TASK OBJECTIVE: Copy word for word the lines in the records below, starting at the line with "(printable and voidable)." and ending at the line with "Kanwer Polytex Website". Skip the pictures.
──────── RECORDED DATA ────────
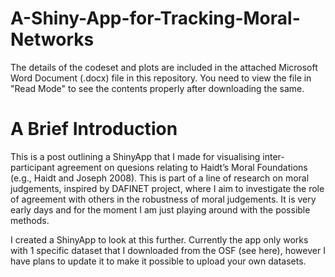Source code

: # A-Shiny-App-for-Tracking-Moral-Networks
The details of the codeset and plots are included in the attached Microsoft Word Document (.docx) file in this repository. 
You need to view the file in "Read Mode" to see the contents properly after downloading the same.

A Brief Introduction
======================

This is a post outlining a ShinyApp that I made for visualising inter-participant agreement on quesions relating to Haidt’s Moral Foundations (e.g., Haidt and Joseph 2008). This is part of a line of research on moral judgements, inspired by DAFINET project, where I aim to investigate the role of agreement with others in the robustness of moral judgements. It is very early days and for the moment I am just playing around with the possible methods.

I created a ShinyApp to look at this further. Currently the app only works with 1 specific dataset that I downloaded from the OSF (see here), however I have plans to update it to make it possible to upload your own datasets.
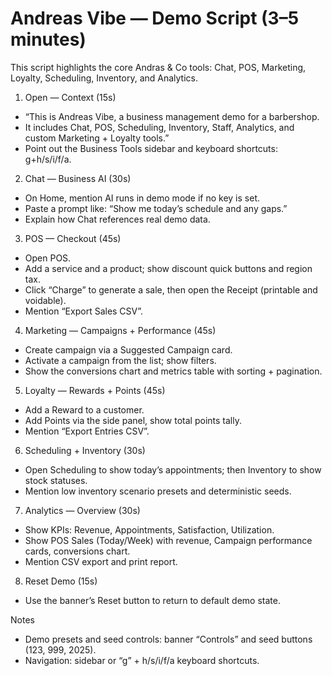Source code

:# Andreas Vibe — Demo Script (3–5 minutes)

This script highlights the core Andras & Co tools: Chat, POS, Marketing, Loyalty, Scheduling, Inventory, and Analytics.

1. Open — Context (15s)

- “This is Andreas Vibe, a business management demo for a barbershop.
- It includes Chat, POS, Scheduling, Inventory, Staff, Analytics, and custom Marketing + Loyalty tools.”
- Point out the Business Tools sidebar and keyboard shortcuts: g+h/s/i/f/a.

2. Chat — Business AI (30s)

- On Home, mention AI runs in demo mode if no key is set.
- Paste a prompt like: “Show me today’s schedule and any gaps.”
- Explain how Chat references real demo data.

3. POS — Checkout (45s)

- Open POS.
- Add a service and a product; show discount quick buttons and region tax.
- Click “Charge” to generate a sale, then open the Receipt (printable and voidable).
- Mention “Export Sales CSV”.

4. Marketing — Campaigns + Performance (45s)

- Create campaign via a Suggested Campaign card.
- Activate a campaign from the list; show filters.
- Show the conversions chart and metrics table with sorting + pagination.

5. Loyalty — Rewards + Points (45s)

- Add a Reward to a customer.
- Add Points via the side panel, show total points tally.
- Mention “Export Entries CSV”.

6. Scheduling + Inventory (30s)

- Open Scheduling to show today’s appointments; then Inventory to show stock statuses.
- Mention low inventory scenario presets and deterministic seeds.

7. Analytics — Overview (30s)

- Show KPIs: Revenue, Appointments, Satisfaction, Utilization.
- Show POS Sales (Today/Week) with revenue, Campaign performance cards, conversions chart.
- Mention CSV export and print report.

8. Reset Demo (15s)

- Use the banner’s Reset button to return to default demo state.

Notes

- Demo presets and seed controls: banner “Controls” and seed buttons (123, 999, 2025).
- Navigation: sidebar or “g” + h/s/i/f/a keyboard shortcuts.
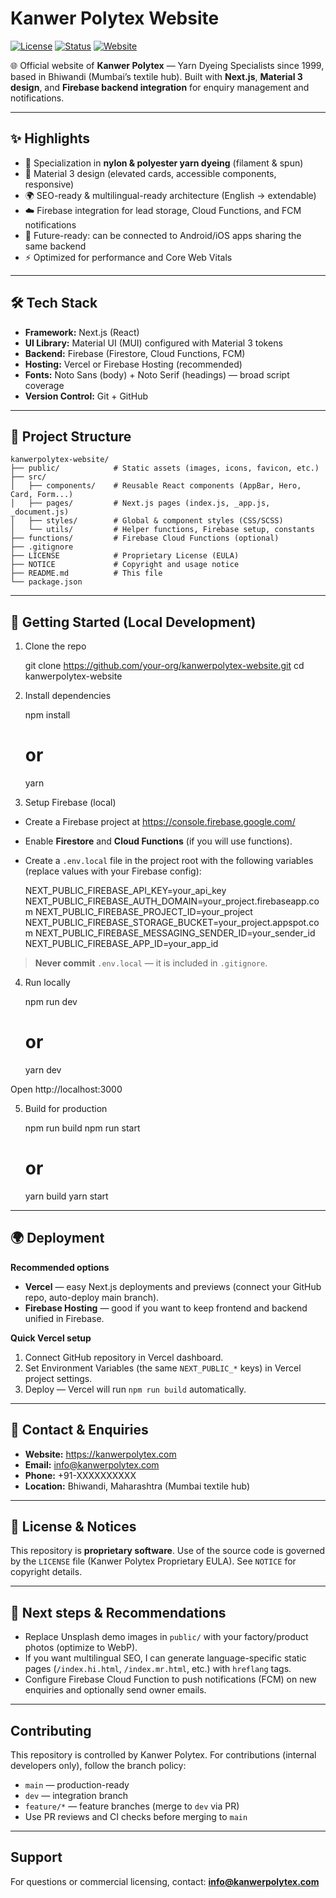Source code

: # Kanwer Polytex Website

[![License](https://img.shields.io/badge/license-Proprietary-blue.svg)](#license)
[![Status](https://img.shields.io/badge/status-Design%20Ready-orange.svg)](#)
[![Website](https://img.shields.io/badge/site-kanwerpolytex.com-lightgrey.svg)](https://kanwerpolytex.com)

🌐 Official website of **Kanwer Polytex** — Yarn Dyeing Specialists since 1999, based in Bhiwandi (Mumbai’s textile hub). Built with **Next.js**, **Material 3 design**, and **Firebase backend integration** for enquiry management and notifications.

---

## ✨ Highlights

- 🧵 Specialization in **nylon & polyester yarn dyeing** (filament & spun)  
- 🎨 Material 3 design (elevated cards, accessible components, responsive)  
- 🌍 SEO-ready & multilingual-ready architecture (English → extendable)  
- ☁️ Firebase integration for lead storage, Cloud Functions, and FCM notifications  
- 📱 Future-ready: can be connected to Android/iOS apps sharing the same backend  
- ⚡ Optimized for performance and Core Web Vitals

---

## 🛠️ Tech Stack

- **Framework:** Next.js (React)  
- **UI Library:** Material UI (MUI) configured with Material 3 tokens  
- **Backend:** Firebase (Firestore, Cloud Functions, FCM)  
- **Hosting:** Vercel or Firebase Hosting (recommended)  
- **Fonts:** Noto Sans (body) + Noto Serif (headings) — broad script coverage  
- **Version Control:** Git + GitHub

---

## 📂 Project Structure

    kanwerpolytex-website/
    ├── public/            # Static assets (images, icons, favicon, etc.)
    ├── src/
    │   ├── components/    # Reusable React components (AppBar, Hero, Card, Form...)
    │   ├── pages/         # Next.js pages (index.js, _app.js, _document.js)
    │   ├── styles/        # Global & component styles (CSS/SCSS)
    │   └── utils/         # Helper functions, Firebase setup, constants
    ├── functions/         # Firebase Cloud Functions (optional)
    ├── .gitignore
    ├── LICENSE            # Proprietary License (EULA)
    ├── NOTICE             # Copyright and usage notice
    ├── README.md          # This file
    └── package.json

---

## 🚀 Getting Started (Local Development)

1. Clone the repo

    git clone https://github.com/your-org/kanwerpolytex-website.git
    cd kanwerpolytex-website

2. Install dependencies

    npm install
    # or
    yarn

3. Setup Firebase (local)

- Create a Firebase project at https://console.firebase.google.com/  
- Enable **Firestore** and **Cloud Functions** (if you will use functions).  
- Create a `.env.local` file in the project root with the following variables (replace values with your Firebase config):

    NEXT_PUBLIC_FIREBASE_API_KEY=your_api_key
    NEXT_PUBLIC_FIREBASE_AUTH_DOMAIN=your_project.firebaseapp.com
    NEXT_PUBLIC_FIREBASE_PROJECT_ID=your_project
    NEXT_PUBLIC_FIREBASE_STORAGE_BUCKET=your_project.appspot.com
    NEXT_PUBLIC_FIREBASE_MESSAGING_SENDER_ID=your_sender_id
    NEXT_PUBLIC_FIREBASE_APP_ID=your_app_id

> **Never commit** `.env.local` — it is included in `.gitignore`.

4. Run locally

    npm run dev
    # or
    yarn dev

Open http://localhost:3000

5. Build for production

    npm run build
    npm run start
    # or
    yarn build
    yarn start

---

## 🌍 Deployment

**Recommended options**

- **Vercel** — easy Next.js deployments and previews (connect your GitHub repo, auto-deploy main branch).  
- **Firebase Hosting** — good if you want to keep frontend and backend unified in Firebase.

**Quick Vercel setup**

1. Connect GitHub repository in Vercel dashboard.  
2. Set Environment Variables (the same `NEXT_PUBLIC_*` keys) in Vercel project settings.  
3. Deploy — Vercel will run `npm run build` automatically.

---

## 📧 Contact & Enquiries

- **Website:** https://kanwerpolytex.com  
- **Email:** info@kanwerpolytex.com  
- **Phone:** +91-XXXXXXXXXX  
- **Location:** Bhiwandi, Maharashtra (Mumbai textile hub)

---

## 🔐 License & Notices

This repository is **proprietary software**. Use of the source code is governed by the `LICENSE` file (Kanwer Polytex Proprietary EULA). See `NOTICE` for copyright details.

---

## 🧩 Next steps & Recommendations

- Replace Unsplash demo images in `public/` with your factory/product photos (optimize to WebP).  
- If you want multilingual SEO, I can generate language-specific static pages (`/index.hi.html`, `/index.mr.html`, etc.) with `hreflang` tags.  
- Configure Firebase Cloud Function to push notifications (FCM) on new enquiries and optionally send owner emails.

---

## Contributing

This repository is controlled by Kanwer Polytex. For contributions (internal developers only), follow the branch policy:

- `main` — production-ready  
- `dev` — integration branch  
- `feature/*` — feature branches (merge to `dev` via PR)  
- Use PR reviews and CI checks before merging to `main`

---

## Support

For questions or commercial licensing, contact: **info@kanwerpolytex.com**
────────
EXERCISE ANSWER:
- Click “Charge” to generate a sale, then open the Receipt (printable and voidable).
- Mention “Export Sales CSV”.

4. Marketing — Campaigns + Performance (45s)

- Create campaign via a Suggested Campaign card.
- Activate a campaign from the list; show filters.
- Show the conversions chart and metrics table with sorting + pagination.

5. Loyalty — Rewards + Points (45s)

- Add a Reward to a customer.
- Add Points via the side panel, show total points tally.
- Mention “Export Entries CSV”.

6. Scheduling + Inventory (30s)

- Open Scheduling to show today’s appointments; then Inventory to show stock statuses.
- Mention low inventory scenario presets and deterministic seeds.

7. Analytics — Overview (30s)

- Show KPIs: Revenue, Appointments, Satisfaction, Utilization.
- Show POS Sales (Today/Week) with revenue, Campaign performance cards, conversions chart.
- Mention CSV export and print report.

8. Reset Demo (15s)

- Use the banner’s Reset button to return to default demo state.

Notes

- Demo presets and seed controls: banner “Controls” and seed buttons (123, 999, 2025).
- Navigation: sidebar or “g” + h/s/i/f/a keyboard shortcuts.
Source code

: # Kanwer Polytex Website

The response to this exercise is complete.